**AIM OF THE EXERCISE**
Range to reproduce from the entries below: the line with "## Why this book?", the line with "for conservation finance.", and every line in between. Give them exactly and give nothing else.

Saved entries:
........

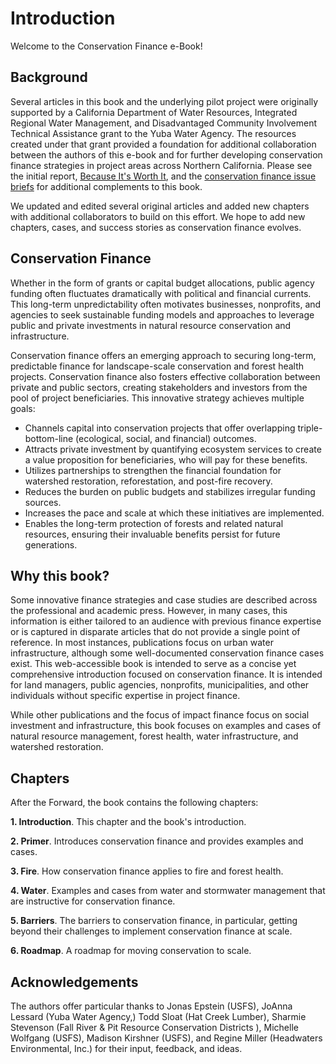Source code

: # Introduction
Welcome to the Conservation Finance e-Book! 

## Background
Several articles in this book and the underlying pilot project were originally supported by a California Department of Water Resources, Integrated Regional Water Management, and Disadvantaged Community Involvement Technical Assistance grant to the Yuba Water Agency. The resources created under that grant provided a foundation for additional collaboration between the authors of this e-book and for further developing conservation finance strategies in project areas across Northern California. Please see the initial report, [Because It's Worth It](http://gg.gg/1aut0n), and the [conservation finance issue briefs](https://srfadacip.com/docs) for additional complements to this book.

We updated and edited several original articles and added new chapters with additional collaborators to build on this effort. We hope to add new chapters, cases, and success stories as conservation finance evolves.

## Conservation Finance
Whether in the form of grants or capital budget allocations, public agency funding often fluctuates dramatically with political and financial currents. This long-term unpredictability often motivates businesses, nonprofits, and agencies to seek sustainable funding models and approaches to leverage public and private investments in natural resource conservation and infrastructure.

Conservation finance offers an emerging approach to securing long-term, predictable finance for landscape-scale conservation and forest health projects. Conservation finance also fosters effective collaboration between private and public sectors, creating stakeholders and investors from the pool of project beneficiaries. This innovative strategy achieves multiple goals:

- Channels capital into conservation projects that offer overlapping triple-bottom-line (ecological, social, and financial) outcomes.
- Attracts private investment by quantifying ecosystem services to create a value proposition for beneficiaries, who will pay for these benefits.
- Utilizes partnerships to strengthen the financial foundation for watershed restoration, reforestation, and post-fire recovery.
- Reduces the burden on public budgets and stabilizes irregular funding sources.
- Increases the pace and scale at which these initiatives are implemented.
- Enables the long-term protection of forests and related natural resources, ensuring their invaluable benefits persist for future generations.

## Why this book?
Some innovative finance strategies and case studies are described across the professional and academic press. However, in many cases, this information is either tailored to an audience with previous finance expertise or is captured in disparate articles that do not provide a single point of reference. In most instances, publications focus on urban water infrastructure, although some well-documented conservation finance cases exist.  This web-accessible book is intended to serve as a concise yet comprehensive introduction focused on conservation finance. It is intended for land managers, public agencies, nonprofits, municipalities, and other individuals without specific expertise in project finance.

While other publications and the focus of impact finance focus on social investment and infrastructure, this book focuses on examples and cases of natural resource management, forest health, water infrastructure, and watershed restoration.

## Chapters
After the Forward, the book contains the following chapters:

**1. Introduction**. This chapter and the book's introduction.

**2. Primer**. Introduces conservation finance and provides examples and cases.

**3. Fire**. How conservation finance applies to fire and forest health.

**4. Water**. Examples and cases from water and stormwater management that are instructive for conservation finance.

**5. Barriers**. The barriers to conservation finance, in particular, getting beyond their challenges to implement conservation finance at scale.

**6. Roadmap**. A roadmap for moving conservation to scale.

## Acknowledgements
The authors offer particular thanks to Jonas Epstein (USFS), JoAnna Lessard (Yuba Water Agency,) Todd Sloat (Hat Creek Lumber), Sharmie Stevenson (Fall River & Pit Resource Conservation Districts ), Michelle Wolfgang (USFS), Madison Kirshner (USFS), and Regine Miller (Headwaters Environmental, Inc.) for their input, feedback, and ideas.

........

**YOUR SOLUTION**
## Why this book?
Some innovative finance strategies and case studies are described across the professional and academic press. However, in many cases, this information is either tailored to an audience with previous finance expertise or is captured in disparate articles that do not provide a single point of reference. In most instances, publications focus on urban water infrastructure, although some well-documented conservation finance cases exist.  This web-accessible book is intended to serve as a concise yet comprehensive introduction focused on conservation finance. It is intended for land managers, public agencies, nonprofits, municipalities, and other individuals without specific expertise in project finance.

While other publications and the focus of impact finance focus on social investment and infrastructure, this book focuses on examples and cases of natural resource management, forest health, water infrastructure, and watershed restoration.

## Chapters
After the Forward, the book contains the following chapters:

**1. Introduction**. This chapter and the book's introduction.

**2. Primer**. Introduces conservation finance and provides examples and cases.

**3. Fire**. How conservation finance applies to fire and forest health.

**4. Water**. Examples and cases from water and stormwater management that are instructive for conservation finance.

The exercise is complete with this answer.